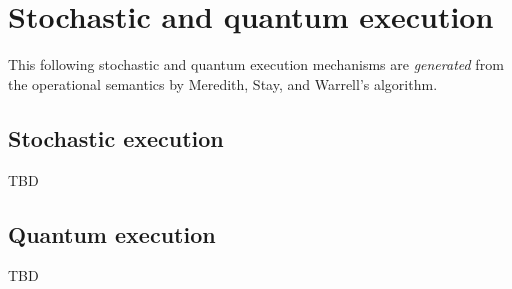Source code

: \section{Stochastic and quantum execution}

This following stochastic and quantum execution mechanisms are
\emph{generated} from the operational semantics by Meredith, Stay, and
Warrell's algorithm.

\subsection{Stochastic execution}

TBD

\subsection{Quantum execution}

TBD
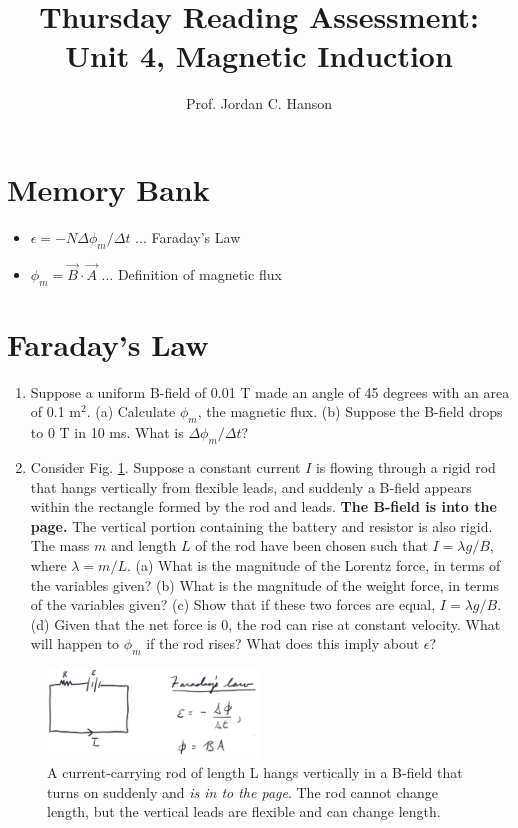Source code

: \documentclass{article}
\begin{document}
\title{Thursday Reading Assessment: Unit 4, Magnetic Induction}
\author{Prof. Jordan C. Hanson}

\maketitle

\section{Memory Bank}

\begin{itemize}
\item $\epsilon = -N \Delta \phi_m /\Delta t$ ... Faraday's Law
\item $\phi_m = \vec{B} \cdot \vec{A}$ ... Definition of magnetic flux
\end{itemize}

\section{Faraday's Law}

\begin{enumerate}
\item Suppose a uniform B-field of 0.01 T made an angle of 45 degrees with an area of 0.1 m$^2$.  (a) Calculate $\phi_m$, the magnetic flux. (b) Suppose the B-field drops to 0 T in 10 ms.  What is $\Delta \phi_m / \Delta t$? \\ \vspace{2cm}
\item Consider Fig. \ref{fig:current}.  Suppose a constant current $I$ is flowing through a rigid rod that hangs vertically from flexible leads, and suddenly a B-field appears within the rectangle formed by the rod and leads.  \textbf{The B-field is into the page.}  The vertical portion containing the battery and resistor is also rigid.  The mass $m$ and length $L$ of the rod have been chosen such that $I = \lambda g / B$, where $\lambda = m/L$.  (a) What is the magnitude of the Lorentz force, in terms of the variables given?  (b) What is the magnitude of the weight force, in terms of the variables given?  (c)  Show that if these two forces are equal, $I = \lambda g / B$. (d) Given that the net force is 0, the rod can rise at constant velocity.  What will happen to $\phi_m$ if the rod rises?  What does this imply about $\epsilon$? 
\end{enumerate}
\begin{figure}
\centering
\includegraphics[width=0.5\textwidth]{current.png}
\caption{\label{fig:current} A current-carrying rod of length L hangs vertically in a B-field that turns on suddenly and \textit{is in to the page}.  The rod cannot change length, but the vertical leads are flexible and can change length.}
\end{figure}
\end{document}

**********

A word-for-word copy of the lines from the start of the listing through the line containing "t$ ... Faraday's Law" is the answer. Pictures stay out of it.

● **EXPECTED OUTPUT**:
Source code

: \section{Stochastic and quantum execution}

This following stochastic and quantum execution mechanisms are
\emph{generated} from the operational semantics by Meredith, Stay, and
Warrell's algorithm.

\subsection{Stochastic execution}

TBD

\subsection{Quantum execution}

TBD
Source code

: \documentclass{article}
\begin{document}
\title{Thursday Reading Assessment: Unit 4, Magnetic Induction}
\author{Prof. Jordan C. Hanson}

\maketitle

\section{Memory Bank}

\begin{itemize}
\item $\epsilon = -N \Delta \phi_m /\Delta t$ ... Faraday's Law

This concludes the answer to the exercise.